Their creative writing starts to have life and intention. Students start to understand that what makes a story excellent is more than just an interesting sequence of dramatic events – it's the inner mind of its characters: what they want, what they're afraid of, what they choose to do when it matters, and why it matters. For example, students move on from writing about 'winning a race', to 'what it cost them to win – and whether, standing at the finish line, they still want what they thought they wanted'.

Stack of books on a desk

Year 10 – Year 12

Advanced Stage

Students look deeper into how an author builds meaning through historical context, character development, metalanguage, narration style, structure, and more.

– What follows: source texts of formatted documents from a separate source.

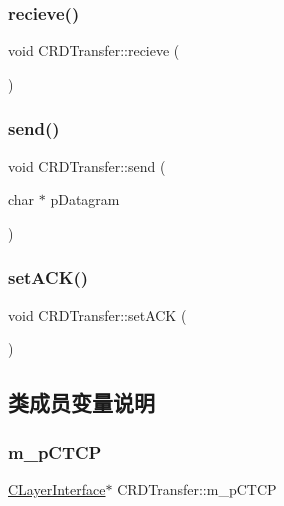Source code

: \subsubsection{\texorpdfstring{recieve()}{recieve()}}
{\footnotesize\ttfamily void C\+R\+D\+Transfer\+::recieve (\begin{DoxyParamCaption}{ }\end{DoxyParamCaption})}

\mbox{\label{class_c_r_d_transfer_ac98920ca7fa69b7d4ad47587a860e3f5}} 
\subsubsection{\texorpdfstring{send()}{send()}}
{\footnotesize\ttfamily void C\+R\+D\+Transfer\+::send (\begin{DoxyParamCaption}\item[{char $\ast$}]{p\+Datagram }\end{DoxyParamCaption})}

\mbox{\label{class_c_r_d_transfer_a35f5c58df35d4c513e5172d41e7707e0}} 
\subsubsection{\texorpdfstring{set\+A\+C\+K()}{setACK()}}
{\footnotesize\ttfamily void C\+R\+D\+Transfer\+::set\+A\+CK (\begin{DoxyParamCaption}{ }\end{DoxyParamCaption})}



\subsection{类成员变量说明}
\mbox{\label{class_c_r_d_transfer_a738fa552807680744a202da502ec61fa}} 
\subsubsection{\texorpdfstring{m\+\_\+p\+C\+T\+CP}{m\_pCTCP}}
{\footnotesize\ttfamily \hyperlink{class_c_layer_interface}{C\+Layer\+Interface}$\ast$ C\+R\+D\+Transfer\+::m\+\_\+p\+C\+T\+CP}



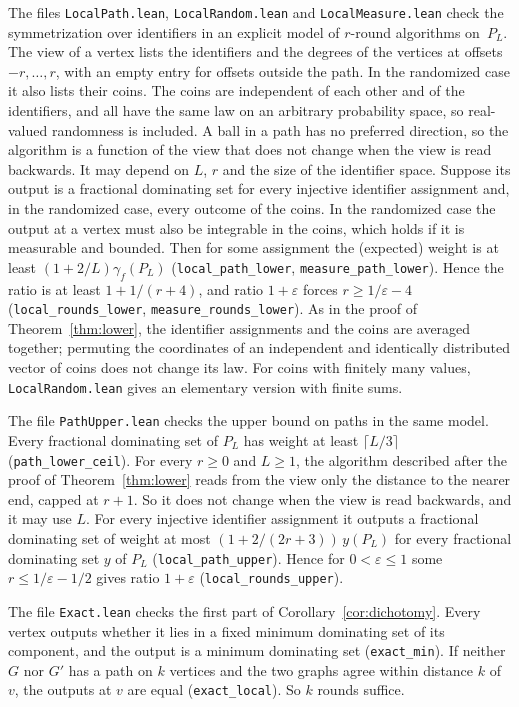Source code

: \documentclass[11pt]{article}
\theoremstyle{remark}
\begin{document}
The files \texttt{LocalPath.lean}, \texttt{LocalRandom.lean} and \texttt{LocalMeasure.lean} check the
symmetrization over identifiers in an explicit model of $r$-round algorithms on~$P_L$. The view of a
vertex lists the identifiers and the degrees of the vertices at offsets $-r,\dots,r$, with an empty
entry for offsets outside the path. In the randomized case it also lists their coins. The coins are
independent of each other and of the identifiers, and all have the same law on an arbitrary
probability space, so real-valued randomness is included. A ball in a path has no
preferred direction, so the algorithm is a function of the view that does not change when the view
is read backwards. It may depend on $L$, $r$ and the size of the identifier space. Suppose its
output is a fractional dominating set for every injective identifier assignment and, in the
randomized case, every outcome of the coins. In the randomized case the output at a vertex must
also be integrable in the coins, which holds if it is measurable and bounded. Then for some
assignment the (expected) weight is at least $(1+2/L)\gamma_f(P_L)$ (\texttt{local\_path\_lower},
\texttt{measure\_path\_lower}). Hence the ratio is at least $1+1/(r+4)$, and ratio $1+\varepsilon$
forces $r\ge1/\varepsilon-4$ (\texttt{local\_rounds\_lower}, \texttt{measure\_rounds\_lower}). As in
the proof of Theorem~\ref{thm:lower}, the identifier assignments and the coins are averaged
together; permuting the coordinates of an independent and identically distributed vector of coins
does not change its law. For coins with finitely many values, \texttt{LocalRandom.lean} gives an
elementary version with finite sums.

The file \texttt{PathUpper.lean} checks the upper bound on paths in the same model. Every
fractional dominating set of $P_L$ has weight at least $\lceil L/3\rceil$
(\texttt{path\_lower\_ceil}). For every $r\ge0$ and $L\ge1$, the algorithm described after the
proof of Theorem~\ref{thm:lower} reads from the view only the distance to the nearer end, capped
at $r+1$. So it does not change when the view is read backwards, and it may use $L$. For every
injective identifier assignment it outputs a fractional dominating set of weight at most
$(1+2/(2r+3))\,y(P_L)$ for every fractional dominating set $y$ of $P_L$
(\texttt{local\_path\_upper}). Hence for $0<\varepsilon\le1$ some $r\le1/\varepsilon-1/2$
gives ratio $1+\varepsilon$ (\texttt{local\_rounds\_upper}).

The file \texttt{Exact.lean} checks the first part of Corollary~\ref{cor:dichotomy}. Every vertex
outputs whether it lies in a fixed minimum dominating set of its component, and the output is a
minimum dominating set (\texttt{exact\_min}). If neither $G$ nor $G'$ has a path on $k$ vertices and
the two graphs agree within distance $k$ of~$v$, the outputs at $v$ are equal
(\texttt{exact\_local}). So $k$ rounds suffice.
\end{document}
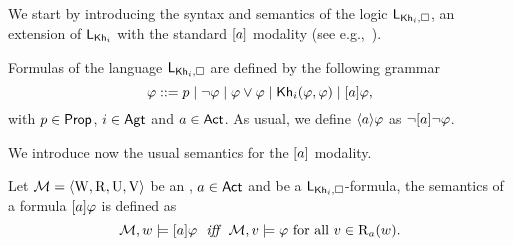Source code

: We start by introducing the syntax and semantics of the logic $\mathsf{L}_{{\sf Kh}_i,\square}$,  an extension of $\mathsf{L}_{{\sf Kh}_i}$ with the standard $[a]$ modality (see e.g.,~\cite{HML,mlbook}).

\medskip

\begin{definition}\label{def:khimlsyntax}
Formulas of the language $\mathsf{L}_{{\sf Kh}_i,\square}$ are defined by the following grammar
\[
\varphi ::= p \mid \neg\varphi \mid \varphi\vee\varphi \mid {\sf Kh}_i(\varphi,\varphi) \mid [a]\varphi,
\]
with $p \in {\rm \sf Prop}$, $i \in {\rm \sf Agt}$ and $a \in {\rm \sf Act}$.
As usual, we define $\langle a \rangle\varphi$ as $\neg[a]\neg\varphi$. %
\end{definition}

\medskip

We introduce now the usual semantics for the $[a]$ modality.

\medskip

\begin{definition}\label{def:khimlsemantics}
Let $\mathcal{M} = \langle \operatorname{W}, \operatorname{R}, \operatorname{U}, \operatorname{V} \rangle$ be an \ults, $a \in {\rm \sf Act}$ and  be a $\mathsf{L}_{{\sf Kh}_i,\square}$-formula, the semantics of a formula $[a]\varphi$ is defined as
\[
\modults,w \models \mlbox{a}\varphi \ \ \iff \ \ \modults,v \models \varphi \mbox{ for all }v \in \R_a(w).
\]
\end{definition}

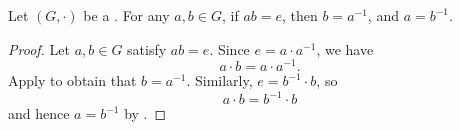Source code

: \begin{corollary} \label{corollary:elements_of_group_that_multiply_to_identity_are_inverses}
    Let $(G,\cdot)$ be a . For any $a,b \in G$, if $ab = e$, then $b = a^{-1}$, and $a = b^{-1}$.
\end{corollary}
\begin{proof}
    Let $a,b \in G$ satisfy $ab = e$. Since $e = a \cdot a^{-1}$, we have
    $$a \cdot b = a \cdot a^{-1}.$$
    Apply  to obtain that $b = a^{-1}$. Similarly, $e = b^{-1} \cdot b$, so
    $$a \cdot b  = b^{-1} \cdot b$$
    and hence $a = b^{-1}$ by .
\end{proof}
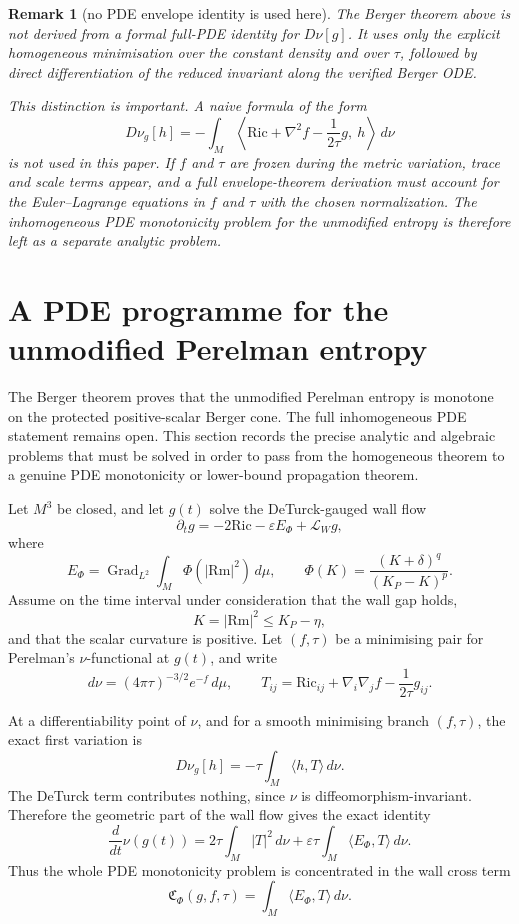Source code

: \documentclass[11pt]{amsart}
\newtheorem{remark}{Remark}
\newcommand{\Rm}{\mathrm{Rm}}
\newcommand{\Ric}{\mathrm{Ric}}
\newcommand{\KP}{K_{\!P}}
\newcommand{\Grad}{\operatorname{Grad}}
\begin{document}
\begin{remark}[no PDE envelope identity is used here]
The Berger theorem above is not derived from a formal full-PDE identity for
\(D\nu[g]\).  It uses only the explicit homogeneous minimisation over the
constant density and over \(\tau\), followed by direct differentiation of the
reduced invariant along the verified Berger ODE.

This distinction is important.  A naive formula of the form
\[
        D\nu_g[h]=-\int_M\left\langle
        \Ric+\nabla^2 f-\frac1{2\tau}g,\ h\right\rangle\,d\nu
\]
is not used in this paper.  If \(f\) and \(\tau\) are frozen during the metric
variation, trace and scale terms appear, and a full envelope-theorem derivation
must account for the Euler--Lagrange equations in \(f\) and \(\tau\) with the
chosen normalization.  The inhomogeneous PDE monotonicity problem for the
unmodified entropy is therefore left as a separate analytic problem.
\end{remark}



\section{A PDE programme for the unmodified Perelman entropy}

The Berger theorem proves that the unmodified Perelman entropy is monotone on
the protected positive-scalar Berger cone.  The full inhomogeneous PDE
statement remains open.  This section records the precise analytic and
algebraic problems that must be solved in order to pass from the homogeneous
theorem to a genuine PDE monotonicity or lower-bound propagation theorem.

Let \(M^3\) be closed, and let \(g(t)\) solve the DeTurck-gauged wall flow
\begin{equation}\label{eq:PDE-wall}
\partial_t g = -2\Ric - \varepsilon E_\Phi + \mathcal{L}_W g,
\end{equation}
where
\[
E_\Phi = \Grad_{L^2}\int_M\Phi(|\Rm|^2)\,d\mu,
\qquad
\Phi(K)=\frac{(K+\delta)^q}{(\KP-K)^p}.
\]
Assume on the time interval under consideration that the wall gap holds,
\[
K=|\Rm|^2\le \KP-\eta,
\]
and that the scalar curvature is positive.  Let \((f,\tau)\) be a minimising
pair for Perelman's \(\nu\)-functional at \(g(t)\), and write
\[
d\nu=(4\pi\tau)^{-3/2}e^{-f}\,d\mu,
\qquad
T_{ij}= \Ric_{ij}+\nabla_i\nabla_j f-\frac1{2\tau}g_{ij}.
\]

At a differentiability point of \(\nu\), and for a smooth minimising branch
\((f,\tau)\), the exact first variation is
\[
D\nu_g[h] = -\tau\int_M\langle h,T\rangle\,d\nu .
\]
The DeTurck term contributes nothing, since \(\nu\) is
diffeomorphism-invariant.  Therefore the geometric part of the wall flow gives
the exact identity
\begin{equation}\label{eq:nu-derivative}
\boxed{ \frac{d}{dt}\nu(g(t)) = 2\tau\int_M |T|^2\,d\nu
+ \varepsilon\tau\int_M\langle E_\Phi,T\rangle\,d\nu . }
\end{equation}
Thus the whole PDE monotonicity problem is concentrated in the wall cross term
\[
\mathfrak C_\Phi(g,f,\tau) = \int_M\langle E_\Phi,T\rangle\,d\nu .
\]
\end{document}

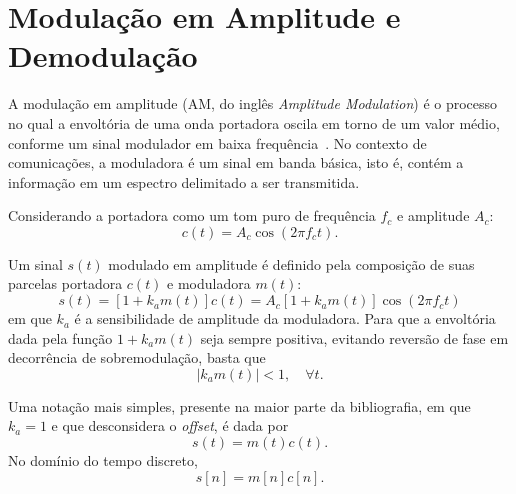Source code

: \section{Modulação em Amplitude e Demodulação}
A modulação em amplitude (AM, do inglês \textit{Amplitude Modulation}) é o
processo no qual a envoltória de uma onda portadora oscila em torno de um valor
médio, conforme um sinal modulador em baixa frequência~\cite{haykin2008}. No
contexto de comunicações, a moduladora é um sinal em  banda básica, isto é,
contém a informação em um espectro delimitado a ser transmitida.

Considerando a portadora como um tom puro de frequência $f_c$ e amplitude $A_c$:
\begin{equation}
    c(t) = A_c \cos(2\pi f_c t).
\end{equation}

    Um sinal $s(t)$ modulado em amplitude é definido pela composição de
suas parcelas portadora $c(t)$ e moduladora $m(t)$:
\begin{equation}
    s(t) = [1+k_a m(t)]c(t) = A_c[1+k_a m(t)]\cos(2\pi f_c t)
\end{equation}
em que $k_a$ é a sensibilidade de amplitude da moduladora. Para que a envoltória
dada pela função $1+k_a m(t)$ seja sempre positiva, evitando reversão de fase
em decorrência de sobremodulação, basta que
\begin{equation}
    |k_a m(t)| < 1, \quad \forall t.
\end{equation}

Uma notação mais simples, presente na maior parte da 
bibliografia, em que $k_a = 1$ e que desconsidera o 
\textit{offset}, é dada por
\begin{equation}
    s(t) = m(t)c(t).
\end{equation}
No domínio do tempo discreto,
\begin{equation}
    s[n] = m[n]c[n]. 
\end{equation}
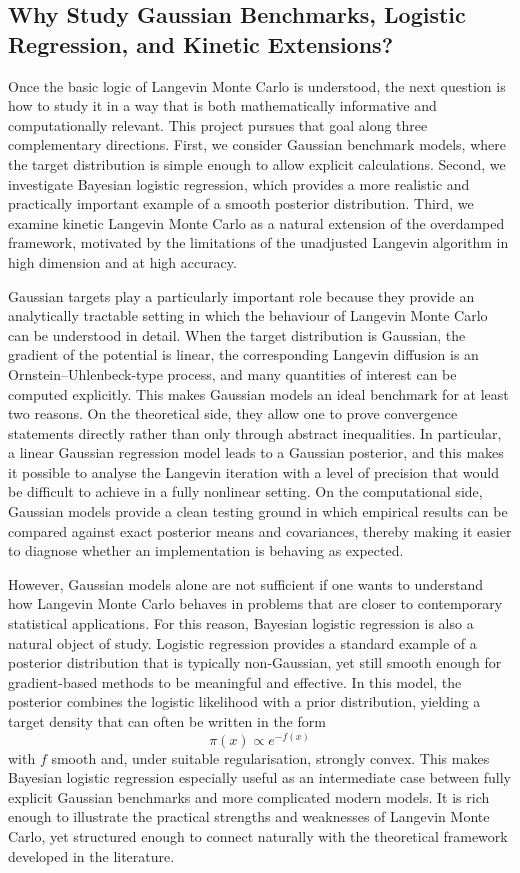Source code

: \documentclass[a4paper,11pt, titlepage]{article}
\theoremstyle{definition}
\theoremstyle{plain}
\theoremstyle{remark}
\begin{document}
\subsection{Why Study Gaussian Benchmarks, Logistic Regression, and Kinetic Extensions?}

Once the basic logic of Langevin Monte Carlo is understood, the next question is how to study it in a way that is both mathematically informative and computationally relevant. This project pursues that goal along three complementary directions. First, we consider Gaussian benchmark models, where the target distribution is simple enough to allow explicit calculations. Second, we investigate Bayesian logistic regression, which provides a more realistic and practically important example of a smooth posterior distribution. Third, we examine kinetic Langevin Monte Carlo as a natural extension of the overdamped framework, motivated by the limitations of the unadjusted Langevin algorithm in high dimension and at high accuracy.

Gaussian targets play a particularly important role because they provide an analytically tractable setting in which the behaviour of Langevin Monte Carlo can be understood in detail. When the target distribution is Gaussian, the gradient of the potential is linear, the corresponding Langevin diffusion is an Ornstein--Uhlenbeck-type process, and many quantities of interest can be computed explicitly. This makes Gaussian models an ideal benchmark for at least two reasons. On the theoretical side, they allow one to prove convergence statements directly rather than only through abstract inequalities. In particular, a linear Gaussian regression model leads to a Gaussian posterior, and this makes it possible to analyse the Langevin iteration with a level of precision that would be difficult to achieve in a fully nonlinear setting. On the computational side, Gaussian models provide a clean testing ground in which empirical results can be compared against exact posterior means and covariances, thereby making it easier to diagnose whether an implementation is behaving as expected.

However, Gaussian models alone are not sufficient if one wants to understand how Langevin Monte Carlo behaves in problems that are closer to contemporary statistical applications. For this reason, Bayesian logistic regression is also a natural object of study. Logistic regression provides a standard example of a posterior distribution that is typically non-Gaussian, yet still smooth enough for gradient-based methods to be meaningful and effective. In this model, the posterior combines the logistic likelihood with a prior distribution, yielding a target density that can often be written in the form
\[
\pi(x)\propto e^{-f(x)}
\]
with $f$ smooth and, under suitable regularisation, strongly convex. This makes Bayesian logistic regression especially useful as an intermediate case between fully explicit Gaussian benchmarks and more complicated modern models. It is rich enough to illustrate the practical strengths and weaknesses of Langevin Monte Carlo, yet structured enough to connect naturally with the theoretical framework developed in the literature.
\end{document}
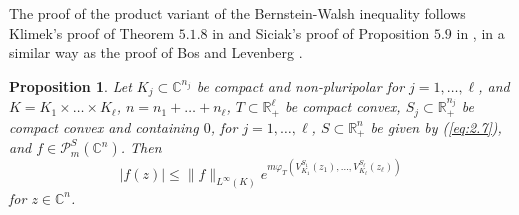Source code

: \documentclass[a4paper,12pt,leqno,english]{article}
\numberwithin{equation}{section}
\newtheorem{proposition+}  [theorem+]  {Proposition}
\newenvironment{proposition}{\begin{proposition+}\sl}{\end{proposition+}\rm}
\begin{document}
The proof of the product variant of the Bernstein-Walsh inequality follows Klimek's proof of Theorem $5.1.8$ in \cite{Kli:1991}
    and Siciak's proof of Proposition $5.9$ in \cite{Sic:1981},
    in a similar way as the proof of Bos and Levenberg \cite{BosLev:2018}.
\begin{proposition}
\label{main:prop.1}
Let 
    $K_j \subset \mathbb{C}^{n_j}$ be compact and non-pluripolar for $j = 1, \dots, \ell$, and
    $K = K_1 \times \dots \times K_\ell$,
    $n = n_1 + \dots + n_\ell$,
    $T \subset \mathbb{R}_+^\ell$ be compact convex,
    $S_j \subset \mathbb{R}_+^{n_j}$ be compact convex and containing $0$, for $j = 1, \dots, \ell$,
    $S \subset \mathbb{R}_+^n$ be given by (\ref{eq:2.7}), and
    $f \in \mathcal{P}^S_m(\mathbb{C}^n)$.
Then
\begin{equation*}
    |f(z)|
    \leq
    \|f\|_{L^\infty(K)}
        e^{m\varphi_T(V^{S_1}_{K_1}(z_1), \dots, V^{S_\ell}_{K_\ell}(z_\ell))}
\end{equation*}
for $z \in \mathbb{C}^n$.
\end{proposition}
\end{document}
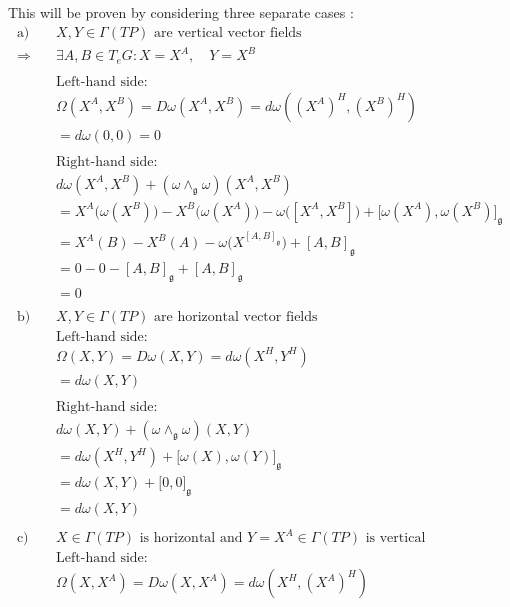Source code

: This will be proven by considering three separate cases \cite{FredericSchullerCurvaturetorsionprincipalbundlesLec24FredericSchuller2015}:
\begin{align*}
  \text{a)} \quad & X, Y \in \Gamma(TP) \text{ are vertical vector fields} \\
  \Rightarrow\quad & \exists A, B \in T_eG : X = X^A, \quad Y = X^B \\
  \\
  & \text{Left-hand side:} \\
  & \Omega(X^A, X^B) = D\omega(X^A, X^B) = d\omega\left( (X^A)^H, (X^B)^H \right) \\
  &= d\omega(0, 0) = 0 \\
  \\
  & \text{Right-hand side:} \\
  & d\omega(X^A, X^B) + (\omega \wedge_{\mathfrak{g}} \omega)(X^A, X^B) \\
  &= X^A \big( \omega(X^B) \big) - X^B \big( \omega(X^A) \big) - \omega\big( [X^A, X^B] \big) + \big[ \omega(X^A), \omega(X^B) \big]_{\mathfrak{g}} \\
  &= X^A (B) - X^B (A) - \omega\big( X^{[A,B]_\mathfrak{g}} \big) + [A,B]_{\mathfrak{g}} \\
  &= 0 - 0 - [A,B]_{\mathfrak{g}} + [A,B]_{\mathfrak{g}} \\
  &= 0 \\
  \\ 
  \text{b)} \quad & X, Y \in \Gamma(TP) \text{ are horizontal vector fields} \\
    & \text{Left-hand side:} \\
  & \Omega(X,Y) = D\omega(X,Y) = d\omega(X^H, Y^H) \\
  &= d\omega(X, Y) \\
  \\
  &\text{Right-hand side:} \\
  & d\omega(X,Y) + (\omega \wedge_{\mathfrak{g}} \omega)(X,Y) \\
  &= d\omega(X^H, Y^H) + \big[ \omega(X), \omega(Y) \big]_\mathfrak{g} \\
  &= d\omega(X,Y) + \big[ 0, 0 \big]_\mathfrak{g} \\
  &= d\omega(X,Y) \\
  \\
  \text{c)} \quad & X \in \Gamma(TP) \text{ is horizontal and } Y=X^A \in \Gamma(TP) \text{ is vertical} \\
      & \text{Left-hand side:} \\
  &\Omega(X,X^A) = D\omega(X,X^A) = d\omega(X^H, (X^A)^H) \\

\end{align*}
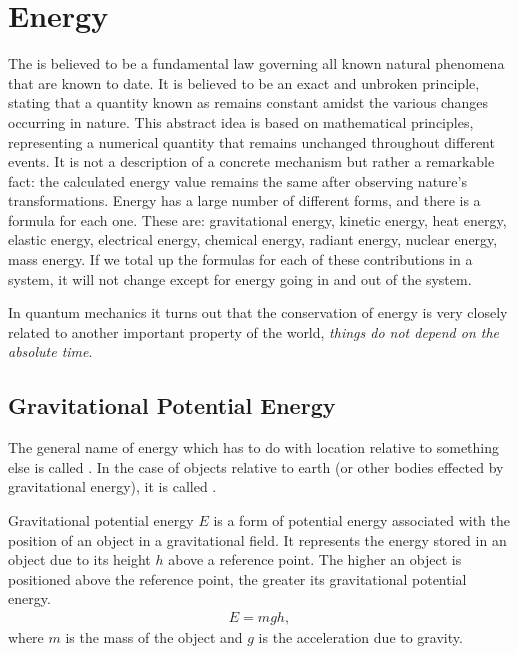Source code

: \section{Energy}

The  is believed to be a fundamental law governing all known natural phenomena that are known to date. It is believed to be an exact and unbroken principle, stating that a quantity known as  remains constant amidst the various changes occurring in nature. This abstract idea is based on mathematical principles, representing a numerical quantity that remains unchanged throughout different events. It is not a description of a concrete mechanism but rather a remarkable fact: the calculated energy value remains the same after observing nature's transformations. Energy has a large number of different forms, and there is a formula for each one. These are: gravitational energy, kinetic energy, heat energy, elastic energy, electrical energy, chemical energy, radiant energy, nuclear energy, mass energy. If we total up the formulas for each of these contributions in a system, it will not change except for energy going in and out of the system.

In quantum mechanics it turns out that the conservation of energy is very closely related to another important property of the world, \textit{things do not depend on the absolute time}.

\subsection{Gravitational Potential Energy}

The general name of energy which has to do with location relative to something else is called . In the case of objects relative to earth (or other bodies effected by gravitational energy), it is called .
	
\begin{defn}
	Gravitational potential energy $E$ is a form of potential energy associated with the position of an object in a gravitational field. It represents the energy stored in an object due to its height $h$ above a reference point. The higher an object is positioned above the reference point, the greater its gravitational potential energy.
	\begin{align}
		E = mgh,
	\end{align}
	where $m$ is the mass of the object and $g$ is the acceleration due to gravity.
\end{defn}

For example in The Memory Police (1994) by Yōko Ogawa, objects on a mysterious island begin to disappear one by one – perfume, roses, birds, even novels – and the inhabitants simply forget they ever existed. Students study how Ogawa constructs this world: the narrator, in spite of everything disappearing around her, keeps writing, even when novels themselves have been 'disappeared' from the island. From that detail, students may interpret: that to keep writing, even when the world around you has chosen to forget, is a refusal to let memory and meaning disappear.

In creative writing, students learn to use symbols and extended metaphors throughout an entire piece. For the VCE creative framework Play for example, they go beyond describing how play changes over time, to how play can be both an escape from the heaviness of real-life responsibilities, and the most honest way of facing it.

Students learn about current real-world issues, and analyze how authors and speakers use language to persuade. For instance, they learn to analyze a newspaper article on 'AI adoption in the workplace', naming how the writer's language builds credibility and positions its audience, and how that ultimately sculpts their opinion. Beyond identifying individual language choices, students begin seeing how these choices accumulate and work together within the article.

Every student's journey is different. Some growth arrives quickly, other growth takes months of dedicated, patient work. But when it comes, it changes the way they think about stories, language, and the very world they are trying to make sense of.